Are we going to lose human connection?

Definitely not. The more we use technology, the more we will be thirsty to go back to human connection and nature. So it will come back, it’s in our nature – everything is temporary.

If people are struggling with a lack of connection and engagement and find that they are struggling with their mental health, this will go back to the company boards and they will hopefully take action to bring back the balance.

The birth of co working spaces have brought the physical congregation of people together and I think that will stay  in the long run.

What are Wework doing to keep communities connected? Is there an online/digital version of these communities?

Our portfolios have stayed open across the world unless the governments have shut us down, and we have seen people continuing to use those services where they can. The mobile community never went away, that has continued to operate.

We recently launched a series of webinars where we engaged with our members which has been a success. Additionally, the sales team reached out to clients on a regular basis to engage.

Does the framework exist to move Wework to a digital platform if it needs?

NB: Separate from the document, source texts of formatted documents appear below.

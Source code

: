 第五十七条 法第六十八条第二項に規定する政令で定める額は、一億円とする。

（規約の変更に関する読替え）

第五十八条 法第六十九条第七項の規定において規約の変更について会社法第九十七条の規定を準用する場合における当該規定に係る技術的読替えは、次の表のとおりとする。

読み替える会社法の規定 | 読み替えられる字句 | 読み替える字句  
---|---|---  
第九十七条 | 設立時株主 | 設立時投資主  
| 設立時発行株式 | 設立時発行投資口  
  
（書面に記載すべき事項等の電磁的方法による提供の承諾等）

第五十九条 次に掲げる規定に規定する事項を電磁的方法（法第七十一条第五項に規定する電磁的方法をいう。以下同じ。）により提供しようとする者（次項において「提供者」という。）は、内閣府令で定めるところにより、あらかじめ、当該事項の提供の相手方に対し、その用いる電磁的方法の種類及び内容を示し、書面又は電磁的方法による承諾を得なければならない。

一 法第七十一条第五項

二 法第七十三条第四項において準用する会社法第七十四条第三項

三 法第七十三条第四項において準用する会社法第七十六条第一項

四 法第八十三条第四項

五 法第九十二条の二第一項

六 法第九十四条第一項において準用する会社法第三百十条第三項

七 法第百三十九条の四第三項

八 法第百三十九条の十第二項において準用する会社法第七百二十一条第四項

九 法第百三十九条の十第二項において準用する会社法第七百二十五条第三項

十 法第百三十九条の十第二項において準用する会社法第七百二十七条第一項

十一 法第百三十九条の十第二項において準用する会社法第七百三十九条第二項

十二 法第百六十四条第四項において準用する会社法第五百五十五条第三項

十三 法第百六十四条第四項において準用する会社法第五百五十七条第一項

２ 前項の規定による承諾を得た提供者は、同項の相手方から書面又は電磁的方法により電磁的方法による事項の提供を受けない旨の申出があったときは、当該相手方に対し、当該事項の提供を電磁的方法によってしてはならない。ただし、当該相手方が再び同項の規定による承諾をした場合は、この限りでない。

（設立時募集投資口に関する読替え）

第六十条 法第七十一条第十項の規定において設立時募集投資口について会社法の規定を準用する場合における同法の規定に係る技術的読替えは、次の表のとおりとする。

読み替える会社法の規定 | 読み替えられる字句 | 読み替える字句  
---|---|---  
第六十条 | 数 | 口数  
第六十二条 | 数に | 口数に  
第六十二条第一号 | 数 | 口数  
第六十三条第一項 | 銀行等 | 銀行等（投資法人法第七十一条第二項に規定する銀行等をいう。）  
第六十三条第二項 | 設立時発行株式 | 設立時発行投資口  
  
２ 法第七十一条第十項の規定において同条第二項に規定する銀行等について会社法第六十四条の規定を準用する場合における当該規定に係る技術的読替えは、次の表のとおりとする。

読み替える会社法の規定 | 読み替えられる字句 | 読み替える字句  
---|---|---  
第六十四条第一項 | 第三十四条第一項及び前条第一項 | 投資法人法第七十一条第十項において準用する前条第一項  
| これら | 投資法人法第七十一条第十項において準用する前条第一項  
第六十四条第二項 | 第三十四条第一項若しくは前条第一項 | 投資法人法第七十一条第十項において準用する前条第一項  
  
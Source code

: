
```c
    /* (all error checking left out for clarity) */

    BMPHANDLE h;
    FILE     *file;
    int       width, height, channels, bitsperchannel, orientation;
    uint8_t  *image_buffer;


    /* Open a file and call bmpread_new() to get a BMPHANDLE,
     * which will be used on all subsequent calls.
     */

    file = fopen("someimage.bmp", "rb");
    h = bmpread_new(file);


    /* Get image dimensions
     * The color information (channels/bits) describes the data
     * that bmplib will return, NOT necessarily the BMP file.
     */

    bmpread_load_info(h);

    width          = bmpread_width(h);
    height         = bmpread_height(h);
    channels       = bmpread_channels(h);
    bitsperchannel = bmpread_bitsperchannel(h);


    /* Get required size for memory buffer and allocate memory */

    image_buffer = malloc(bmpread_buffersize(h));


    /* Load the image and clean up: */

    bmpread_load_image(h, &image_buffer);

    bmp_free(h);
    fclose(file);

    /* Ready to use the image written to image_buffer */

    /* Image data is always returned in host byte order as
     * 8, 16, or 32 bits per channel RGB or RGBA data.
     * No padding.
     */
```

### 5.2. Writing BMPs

It’s a difficult question and I believe time will tell. It all depends on how much damage a potential recession will cause to our SMEs. It’s hard to say right now.

How’s your relationship been with your landlords? Have they been accommodating?

Landlords don’t want to see us fail, as it doesn’t benefit them in the long run. Like everyone else, hopefully they will understand that flexibility is here to stay. We have been taking each conversation on a building by building basis, to understand what we can do to help each other.

And finally, how’s the situation in Paris, is lockdown easing?

It’s beginning to ease in baby steps. People are allowed to roam more, but with masks. Some shops are open but the children are not back to school yet. The government and scientists are assessing the situation day by day, and they will reassess whether the reopening is the right thing, if there is a risk of a spike. Realistically, I am not expecting it to be lifted any time soon.